ICLR2026

AI-for-Science Low-code Platform with Bayesian Adversarial Multi-Agent Framework

Zihang Zeng, Jiaquan Zhang, Pengze Li, Yuan Qi, Xi Chen

摘要

Multi-agent systems leveraging Large Language Models (LLMs) show immense potential for solving complex scientific problems. However, their reliability is undermined by the probabilistic nature of LLMs, which can produce hallucinations in both generated code and its corresponding test cases. In a multi-agent architecture, these errors can propagate and compound, leading to flawed final outputs. To overcome these core limitations, we introduce a novel Bayesian Adversarial Multi-agent Framework for AI for Science (AI4S). Delivered as a Low-code Platform (LCP), our framework enhances the coding capability for scientific tasks across a wide range of base models, from 1.7B open-source LLMs to up-to-date commercial ones. Our framework employs three agents in a recursive loop that adversarially co-optimizes the generated solutions, the test cases used for evaluation, and the prompts driving generation.

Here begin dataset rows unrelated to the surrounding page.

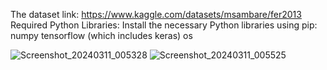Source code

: The dataset link: https://www.kaggle.com/datasets/msambare/fer2013
Required Python Libraries: Install the necessary Python libraries using pip:
    numpy
    tensorflow (which includes keras)
    os

![Screenshot_20240311_005328](https://github.com/govindvgd/Emotions/assets/148149766/bc18836e-52ab-46a2-9c84-a3b8880d0f30)
![Screenshot_20240311_005525](https://github.com/govindvgd/Emotions/assets/148149766/25904301-0f1d-4f9c-b2d9-9168b7ae85dd)
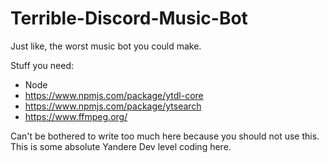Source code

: # Terrible-Discord-Music-Bot
Just like, the worst music bot you could make.

Stuff you need:
* Node
* https://www.npmjs.com/package/ytdl-core
* https://www.npmjs.com/package/ytsearch
* https://www.ffmpeg.org/

Can't be bothered to write too much here because you should not use this.
This is some absolute Yandere Dev level coding here.
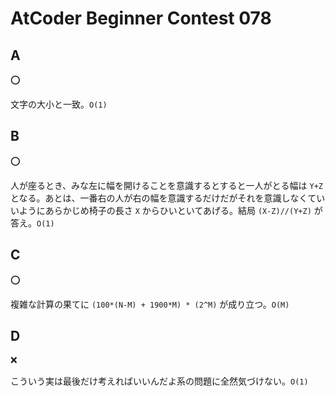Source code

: # AtCoder Beginner Contest 078

## A

:o:

文字の大小と一致。`O(1)`

## B

:o:

人が座るとき、みな左に幅を開けることを意識するとすると一人がとる幅は `Y+Z` となる。あとは、一番右の人が右の幅を意識するだけだがそれを意識しなくていいようにあらかじめ椅子の長さ `X` からひいといてあげる。結局 `(X-Z)//(Y+Z)` が答え。`O(1)`

## C

:o:

複雑な計算の果てに `(100*(N-M) + 1900*M) * (2^M)` が成り立つ。`O(M)`

## D

:x:

こういう実は最後だけ考えればいいんだよ系の問題に全然気づけない。`O(1)`
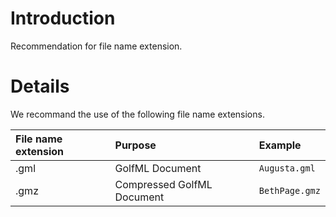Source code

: # Introduction #

Recommendation for file name extension.


# Details #

We recommand the use of the following file name extensions.

| **File name extension** | **Purpose** | **Example** |
|:------------------------|:------------|:------------|
| .gml | GolfML Document | `Augusta.gml` |
| .gmz | Compressed GolfML Document | `BethPage.gmz` |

This process is governed by a non-LLM-based Bayesian updating rule, which systematically reduces evaluation uncertainty and mitigates the system's dependence on any single LLM's reliability. Furthermore, the LCP empowers domain experts by translating high-level natural language prompts into executable, domain-specific requirements, eliminating the need for intricate prompt engineering. Extensive experiments confirm that our framework generates robust solutions while effectively minimizing error propagation. On a complex, cross-disciplinary Earth Science benchmark, our platform demonstrates superior reliability and outperforms state-of-the-art models, where a 32B opensource model can beat the performance of a 235B model in the ScienceCode benchmark with our framework.